Walking with Mao

This was originally posted on my former blog, Lijiang Times, in May 2009 (has it really been so long?)

On October 1st 1951, Naxi scholar and general historian extraordinaire Fang Guoyu went to Beijing, as part of a delegation of ethnic minorities, to attend the second anniversary of the founding of the PRC. Fang was a representative of the Naxi minority, and on the eve of the anniversary, he presented Chairman Mao with a silk banner, upon which the following sentence was written in the Dongba script:

ŋə21 gɯ33 zi33 be33 ŋʏ21 gu21 dʐi33 bə33
(click here for pronunciation, read by Naxi scholar Li Jingsheng)

Let’s break it down:

ŋə21 gɯ33 “We”
The character for ‘I’, resembling a person pointing at themselves. The character for crack/split (resembling a crack in a piece of wood), which here is a loan character representing the Naxi plural marker.

zi33 be33 “Always”
The character for grass and the character for ‘to do’; both loan characters that together mean ‘always’ in Naxi.


ŋʏ21 gu21 “behind you”

The character for silver, loan character for ‘you’, and the character for ‘carry on the back’, the meaning of which is extended to ‘behind’.

dʐ˧ bə˧ ”want to walk”
The character for ‘to walk’, followed by the character for ‘sole of the foot’, which here is a loan character for ‘want to go’.
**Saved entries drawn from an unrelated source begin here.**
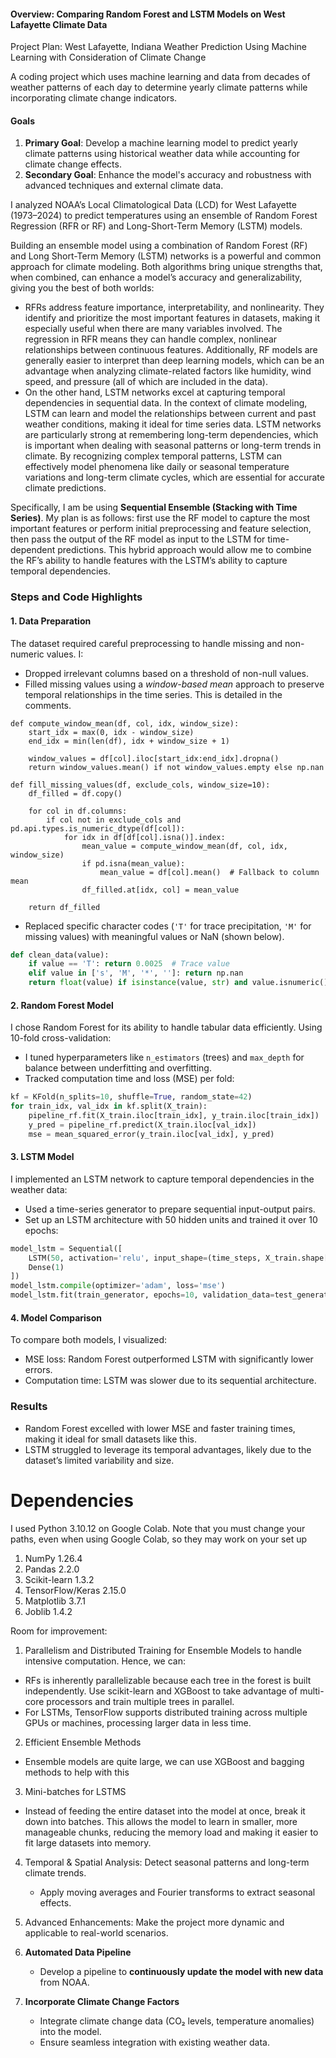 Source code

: #### Overview: Comparing Random Forest and LSTM Models on West Lafayette Climate Data

Project Plan: West Lafayette, Indiana Weather Prediction Using Machine Learning with Consideration of Climate Change

A coding project which uses machine learning and data from decades of weather patterns of each day to determine yearly climate patterns while incorporating climate change indicators.

#### Goals
1. **Primary Goal**: Develop a machine learning model to predict yearly climate patterns using historical weather data while accounting for climate change effects.
2. **Secondary Goal**: Enhance the model's accuracy and robustness with advanced techniques and external climate data.

I analyzed NOAA’s Local Climatological Data (LCD) for West Lafayette (1973–2024) to predict temperatures using an ensemble of Random Forest Regression (RFR or RF) and Long-Short-Term Memory (LSTM) models.

Building an ensemble model using a combination of Random Forest (RF) and Long Short-Term Memory (LSTM) networks is a powerful and common approach for climate modeling. Both algorithms bring unique strengths that, when combined, can enhance a model’s accuracy and generalizability, giving you the best of both worlds:
- RFRs address feature importance, interpretability, and nonlinearity. They identify and prioritize the most important features in datasets, making it especially useful when there are many variables involved. The regression in RFR means they can handle complex, nonlinear relationships between continuous features. Additionally, RF models are generally easier to interpret than deep learning models, which can be an advantage when analyzing climate-related factors like humidity, wind speed, and pressure (all of which are included in the data).
- On the other hand, LSTM networks excel at capturing temporal dependencies in sequential data. In the context of climate modeling, LSTM can learn and model the relationships between current and past weather conditions, making it ideal for time series data. LSTM networks are particularly strong at remembering long-term dependencies, which is important when dealing with seasonal patterns or long-term trends in climate. By recognizing complex temporal patterns, LSTM can effectively model phenomena like daily or seasonal temperature variations and long-term climate cycles, which are essential for accurate climate predictions.

Specifically, I am be using **Sequential Ensemble (Stacking with Time Series)**. My plan is as follows: first use the RF model to capture the most important features or perform initial preprocessing and feature selection, then pass the output of the RF model as input to the LSTM for time-dependent predictions. This hybrid approach would allow me to combine the RF’s ability to handle features with the LSTM’s ability to capture temporal dependencies.

### Steps and Code Highlights  

#### 1. Data Preparation 
The dataset required careful preprocessing to handle missing and non-numeric values. I:
- Dropped irrelevant columns based on a threshold of non-null values.
- Filled missing values using a *window-based mean* approach to preserve temporal relationships in the time series. This is detailed in the comments.
```
def compute_window_mean(df, col, idx, window_size):
    start_idx = max(0, idx - window_size)
    end_idx = min(len(df), idx + window_size + 1)
    
    window_values = df[col].iloc[start_idx:end_idx].dropna()
    return window_values.mean() if not window_values.empty else np.nan

def fill_missing_values(df, exclude_cols, window_size=10):
    df_filled = df.copy()
    
    for col in df.columns:
        if col not in exclude_cols and pd.api.types.is_numeric_dtype(df[col]):
            for idx in df[df[col].isna()].index:
                mean_value = compute_window_mean(df, col, idx, window_size)
                if pd.isna(mean_value):
                    mean_value = df[col].mean()  # Fallback to column mean
                df_filled.at[idx, col] = mean_value

    return df_filled
```
- Replaced specific character codes (`'T'` for trace precipitation, `'M'` for missing values) with meaningful values or NaN (shown below).

```python
def clean_data(value):
    if value == 'T': return 0.0025  # Trace value
    elif value in ['s', 'M', '*', '']: return np.nan
    return float(value) if isinstance(value, str) and value.isnumeric() else np.nan
```

#### 2. Random Forest Model
I chose Random Forest for its ability to handle tabular data efficiently. Using 10-fold cross-validation:
- I tuned hyperparameters like `n_estimators` (trees) and `max_depth` for balance between underfitting and overfitting.
- Tracked computation time and loss (MSE) per fold:

```python
kf = KFold(n_splits=10, shuffle=True, random_state=42)
for train_idx, val_idx in kf.split(X_train):
    pipeline_rf.fit(X_train.iloc[train_idx], y_train.iloc[train_idx])
    y_pred = pipeline_rf.predict(X_train.iloc[val_idx])
    mse = mean_squared_error(y_train.iloc[val_idx], y_pred)
```

#### 3. LSTM Model
I implemented an LSTM network to capture temporal dependencies in the weather data:
- Used a time-series generator to prepare sequential input-output pairs.
- Set up an LSTM architecture with 50 hidden units and trained it over 10 epochs:

```python
model_lstm = Sequential([
    LSTM(50, activation='relu', input_shape=(time_steps, X_train.shape[1])),
    Dense(1)
])
model_lstm.compile(optimizer='adam', loss='mse')
model_lstm.fit(train_generator, epochs=10, validation_data=test_generator)
```

#### 4. Model Comparison
To compare both models, I visualized:  
- MSE loss: Random Forest outperformed LSTM with significantly lower errors.
- Computation time: LSTM was slower due to its sequential architecture.

### Results  
- Random Forest excelled with lower MSE and faster training times, making it ideal for small datasets like this.
- LSTM struggled to leverage its temporal advantages, likely due to the dataset’s limited variability and size.

# Dependencies
I used Python 3.10.12 on Google Colab. Note that you must change your paths, even when using Google Colab, so they may work on your set up 
1) NumPy 1.26.4
2) Pandas 2.2.0
3) Scikit-learn 1.3.2
4) TensorFlow/Keras 2.15.0
5) Matplotlib 3.7.1
6) Joblib 1.4.2

Room for improvement:
1. Parallelism and Distributed Training for Ensemble Models to handle intensive computation. Hence, we can:
- RFs is inherently parallelizable because each tree in the forest is built independently. Use scikit-learn and XGBoost to take advantage of multi-core processors and train multiple trees in parallel.
- For LSTMs, TensorFlow supports distributed training across multiple GPUs or machines, processing larger data in less time.

2. Efficient Ensemble Methods
- Ensemble models are quite large, we can use XGBoost and bagging methods to help with this

3. Mini-batches for LSTMS
- Instead of feeding the entire dataset into the model at once, break it down into batches. This allows the model to learn in smaller, more manageable chunks, reducing the memory load and making it easier to fit large datasets into memory.

4. Temporal & Spatial Analysis: Detect seasonal patterns and long-term climate trends.  
   - Apply moving averages and Fourier transforms to extract seasonal effects.

5. Advanced Enhancements: Make the project more dynamic and applicable to real-world scenarios.  
1. **Automated Data Pipeline**  
   - Develop a pipeline to **continuously update the model with new data** from NOAA.  
2. **Incorporate Climate Change Factors**  
   - Integrate climate change data (CO₂ levels, temperature anomalies) into the model.  
   - Ensure seamless integration with existing weather data.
So the whole sentence should be:
“We will always walk with you”, or, “we will always follow you”.

Here you can see the reliance on phonetic loan characters; and of course that the verb is at the end of the sentence – like Tibetan, Naxi sentences follow the basic SOV structure.

In his dictionary, Fang says that of all the times he used the Donbga script, this occasion was the most profound.